Ce qui complique la donne au Québec, c’est l’imminent projet de loi du gouvernement Legault pour renforcer la Charte de la langue française : «Ça risque de brasser», croit la politologue, puisque le gouvernement caquiste a déjà annoncé son intention d’avoir recours à la clause dérogatoire.
La petite enfance est la clé
Gino LeBlanc, directeur du Bureau des affaires francophones et francophiles de l’Université Simon Fraser, a observé que si l’article 23 de la Charte canadienne des droits et libertés cible l’éducation primaire et secondaire, c’est plutôt l’éducation à la petite enfance qui est la clé pour assurer la transmission de la langue dans les communautés francophones en situation minoritaire.
Mélanie Joly en a profité pour indiquer qu’à cet effet, le gouvernement propose dans son budget 2021-2022 d’investir 30 milliards $ dans les garderies au cours des cinq prochaines années – une opportunité pour créer au réseau de garderies francophones au pays.
Selon la ministre, «c’est fondamental que les communautés francophones au pays s’organisent pour aller chercher leur juste part du financement qu’on va vouloir mettre sur la table avec les provinces».

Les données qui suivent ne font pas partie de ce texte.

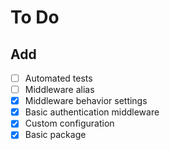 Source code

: # To Do

## Add

- [ ] Automated tests
- [ ] Middleware alias
- [x] Middleware behavior settings
- [x] Basic authentication middleware
- [x] Custom configuration
- [x] Basic package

«Je ne pense pas que le système de garderie va se faire avec 13 provinces et territoires [en claquant des doigts]. Je pense qu’il va se faire par province, et certaines provinces vont vouloir aller plus vite que d’autres là-dessus», ce qui renforce d’autant plus l’importance de la mobilisation des communautés francophones, ajoute-t-elle.
L’importance du postsecondaire
Gabriel Poliquin a rappelé les récentes crises dans l’éducation postsecondaire en français à travers le Canada : l’Université de l’Ontario français (UOF), le Campus Saint-Jean de l’Université de l’Alberta et maintenant l’Université Laurentienne.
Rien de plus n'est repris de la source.